The public wanted more health care, more physicians, and more hospitals.
Physicians were respected, were deferred
to, and received the money they wanted. The medical world was theirs for the taking.
But then came Medicare in 1965, rising
costs, diagnostic related groups, managed care,
the HMO Act of 1973, medical technology advances, computer driven CT and MRI scans, renal
dialysis, organ transplants, and joint replacements, and open heart procedures,
stents, and the relentless rise of
government and corporate surrogates such
as insurers, hospitals, integrated
health organizations, big pharma, and
the so-called medical industrial complex.
Along with this rise came shifting sources of
power and influence. Physicians were no
longer that only game in town.
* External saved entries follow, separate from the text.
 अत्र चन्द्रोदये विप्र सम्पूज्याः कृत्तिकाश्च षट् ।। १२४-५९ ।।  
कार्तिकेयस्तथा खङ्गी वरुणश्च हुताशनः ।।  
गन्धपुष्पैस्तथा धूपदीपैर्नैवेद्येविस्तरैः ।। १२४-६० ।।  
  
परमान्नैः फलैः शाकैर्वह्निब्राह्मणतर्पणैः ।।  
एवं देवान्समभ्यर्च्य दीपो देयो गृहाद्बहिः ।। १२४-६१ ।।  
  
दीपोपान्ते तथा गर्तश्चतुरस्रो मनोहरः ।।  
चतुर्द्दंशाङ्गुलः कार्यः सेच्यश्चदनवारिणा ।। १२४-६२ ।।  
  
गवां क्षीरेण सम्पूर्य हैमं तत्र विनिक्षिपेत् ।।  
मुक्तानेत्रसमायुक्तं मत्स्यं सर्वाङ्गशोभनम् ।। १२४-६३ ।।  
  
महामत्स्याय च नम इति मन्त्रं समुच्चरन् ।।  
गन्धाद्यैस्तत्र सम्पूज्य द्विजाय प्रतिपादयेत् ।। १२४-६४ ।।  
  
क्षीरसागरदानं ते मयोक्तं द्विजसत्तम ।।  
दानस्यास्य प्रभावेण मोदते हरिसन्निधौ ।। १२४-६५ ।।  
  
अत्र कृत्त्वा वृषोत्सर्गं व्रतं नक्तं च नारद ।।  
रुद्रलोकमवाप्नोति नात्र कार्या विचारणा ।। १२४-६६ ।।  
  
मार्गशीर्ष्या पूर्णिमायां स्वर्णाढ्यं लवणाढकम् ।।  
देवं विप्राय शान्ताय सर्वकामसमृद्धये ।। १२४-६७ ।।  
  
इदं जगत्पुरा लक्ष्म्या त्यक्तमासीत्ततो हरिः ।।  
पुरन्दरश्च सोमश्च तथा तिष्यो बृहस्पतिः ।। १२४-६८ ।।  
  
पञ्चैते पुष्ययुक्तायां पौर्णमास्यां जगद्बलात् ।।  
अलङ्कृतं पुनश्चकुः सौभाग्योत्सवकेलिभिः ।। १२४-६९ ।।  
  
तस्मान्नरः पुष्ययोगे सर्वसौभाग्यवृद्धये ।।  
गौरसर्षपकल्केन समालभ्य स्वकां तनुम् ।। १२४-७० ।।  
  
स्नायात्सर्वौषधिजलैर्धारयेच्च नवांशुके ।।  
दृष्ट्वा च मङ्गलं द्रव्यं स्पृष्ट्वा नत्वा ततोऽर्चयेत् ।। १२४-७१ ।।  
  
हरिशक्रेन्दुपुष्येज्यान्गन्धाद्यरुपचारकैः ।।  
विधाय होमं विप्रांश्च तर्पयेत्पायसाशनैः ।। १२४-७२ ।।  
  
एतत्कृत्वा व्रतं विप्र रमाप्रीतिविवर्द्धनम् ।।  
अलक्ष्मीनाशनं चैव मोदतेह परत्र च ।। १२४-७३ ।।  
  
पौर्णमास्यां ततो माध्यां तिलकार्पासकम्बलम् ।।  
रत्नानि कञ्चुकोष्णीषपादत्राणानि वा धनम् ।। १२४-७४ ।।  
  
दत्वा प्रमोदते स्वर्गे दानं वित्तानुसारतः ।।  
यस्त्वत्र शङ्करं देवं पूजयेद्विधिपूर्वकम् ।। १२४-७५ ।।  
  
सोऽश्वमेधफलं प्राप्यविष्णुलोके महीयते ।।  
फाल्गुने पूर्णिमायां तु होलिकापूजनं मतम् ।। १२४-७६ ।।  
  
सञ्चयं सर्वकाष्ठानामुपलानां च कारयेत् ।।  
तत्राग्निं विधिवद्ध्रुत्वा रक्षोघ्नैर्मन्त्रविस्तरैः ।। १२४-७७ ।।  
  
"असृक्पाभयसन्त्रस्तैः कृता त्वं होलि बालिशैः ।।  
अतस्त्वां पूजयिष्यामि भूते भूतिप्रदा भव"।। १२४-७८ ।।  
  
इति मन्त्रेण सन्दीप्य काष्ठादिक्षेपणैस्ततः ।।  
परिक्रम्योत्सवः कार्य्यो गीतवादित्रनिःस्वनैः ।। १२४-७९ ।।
They had
to set aside time, energy, and personal resources to form organizations and to
devote their time to activities they did not find personally satisfying to keep
their place in power spectrum.
Power became diffuse. Government, because it was paying for more
and more care, began to dictate the terms of patient engagement – what procedures could be done and what price. Physicians had to negotiate with insurers
to remain in their networks.
Government become more watchful,
meddlesome, and intrusive, and with new computer technologies, they had the
power to impose their will. Government decided tat power could be exercised in the
form of electronic records which could
be installed in every doctor’s office and could be used to document everything entailed in the diagnostic and
therapeutic activity. Furthermore, it could used to determine what was of “value”
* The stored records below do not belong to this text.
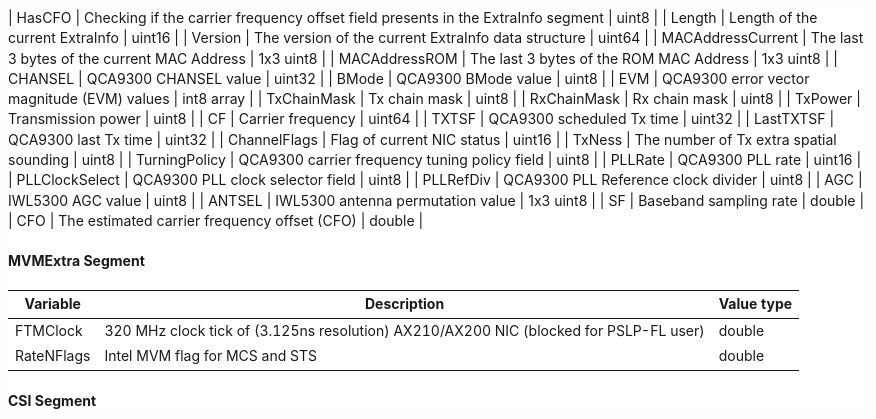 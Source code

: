 | HasCFO | Checking if the carrier frequency offset field presents in the ExtraInfo segment | uint8 |
| Length | Length of the current ExtraInfo | uint16 |
| Version | The version of the current ExtraInfo data structure | uint64 |
| MACAddressCurrent | The last 3 bytes of the current MAC Address | 1x3 uint8 |
| MACAddressROM | The last 3 bytes of the ROM MAC Address | 1x3 uint8 |
| CHANSEL | QCA9300 CHANSEL value | uint32 |
| BMode | QCA9300 BMode value | uint8 |
| EVM | QCA9300 error vector magnitude (EVM) values | int8 array |
| TxChainMask | Tx chain mask | uint8 |
| RxChainMask | Rx chain mask | uint8 |
| TxPower | Transmission power | uint8 |
| CF | Carrier frequency | uint64 |
| TXTSF | QCA9300 scheduled Tx time | uint32 |
| LastTXTSF | QCA9300 last Tx time | uint32 |
| ChannelFlags | Flag of current NIC status | uint16 |
| TxNess | The number of Tx extra spatial sounding | uint8 |
| TurningPolicy | QCA9300 carrier frequency tuning policy field | uint8 |
| PLLRate | QCA9300 PLL rate | uint16 |
| PLLClockSelect | QCA9300 PLL clock selector field | uint8 |
| PLLRefDiv | QCA9300 PLL Reference clock divider | uint8 |
| AGC | IWL5300 AGC value | uint8 |
| ANTSEL | IWL5300 antenna permutation value | 1x3 uint8 |
| SF | Baseband sampling rate | double |
| CFO | The estimated carrier frequency offset (CFO) | double |

#### MVMExtra Segment

| Variable | Description | Value type |
|---|---|---|
| FTMClock | 320 MHz clock tick of (3.125ns resolution) AX210/AX200 NIC (blocked for PSLP-FL user) | double |
| RateNFlags | Intel MVM flag for MCS and STS | double |

#### CSI Segment
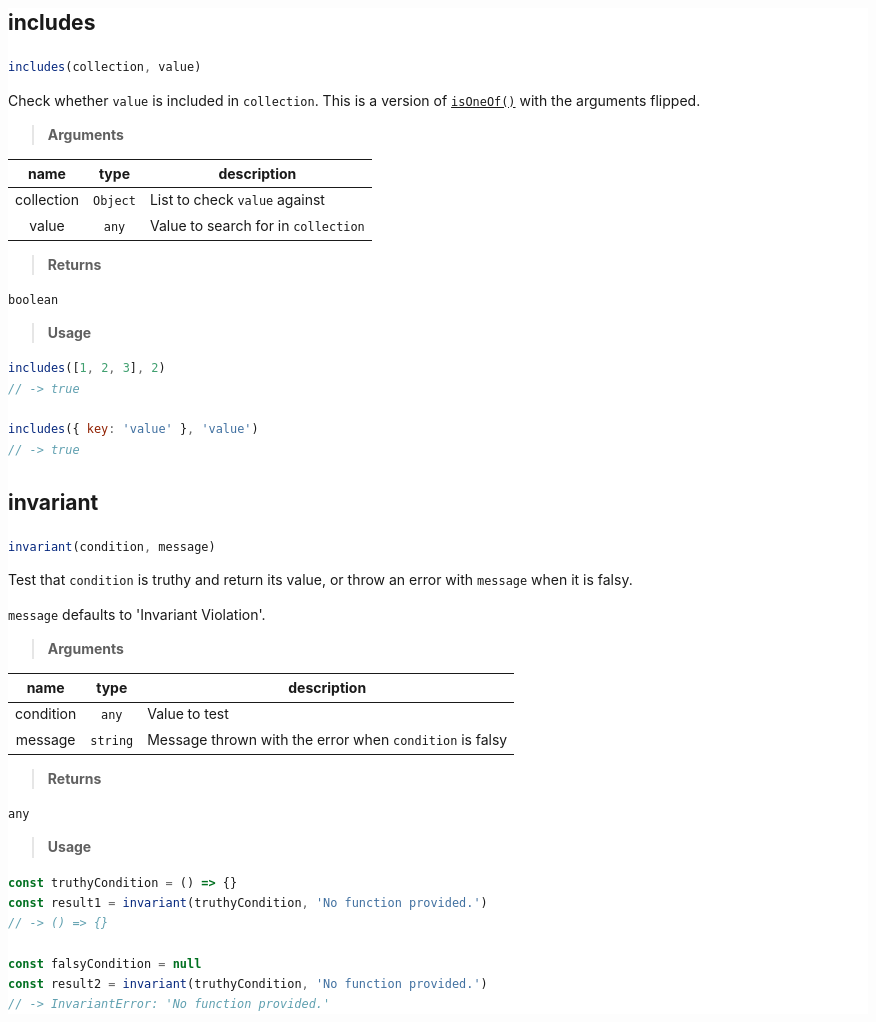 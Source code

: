 ## includes

```js
includes(collection, value)
```

Check whether `value` is included in `collection`.
This is a version of [`isOneOf()`](#isoneof) with the
arguments flipped.

> **Arguments**

| name | type | description |
| :--: | :--: | ----------- |
| collection | `Object` | List to check `value` against |
| value | `any` | Value to search for in `collection` |

> **Returns**

`boolean`

> **Usage**

```js
includes([1, 2, 3], 2)
// -> true

includes({ key: 'value' }, 'value')
// -> true
```

## invariant

```js
invariant(condition, message)
```

Test that `condition` is truthy and return its value,
or throw an error with `message` when it is falsy.

`message` defaults to 'Invariant Violation'.

> **Arguments**

| name | type | description |
| :--: | :--: | ----------- |
| condition | `any` | Value to test |
| message | `string` | Message thrown with the error when `condition` is falsy |

> **Returns**

`any`

> **Usage**

```js
const truthyCondition = () => {}
const result1 = invariant(truthyCondition, 'No function provided.')
// -> () => {}

const falsyCondition = null
const result2 = invariant(truthyCondition, 'No function provided.')
// -> InvariantError: 'No function provided.'
```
to the patient, what was the proper optimal
quality/outcome equation, what separated
the good doctors from the bad doctors,
what they should be paid, and how
this magical electronic technology could be used to centralize power, to homogenize and standardize physician behavior,
and achieve continuous quality improvement and total quality control.
But
government failed to recognize that there is no magical way to influence
physicians and to bring them to heel, that quality is an elusive concept, that individual physicians and patients
cannot be reduced to data points, that
physicians and patients alike cherish privacy and confidentiality , that data on populations may not apply to
individuals, and that somebody must
decide what to do and how to diagnose and treat individual patients.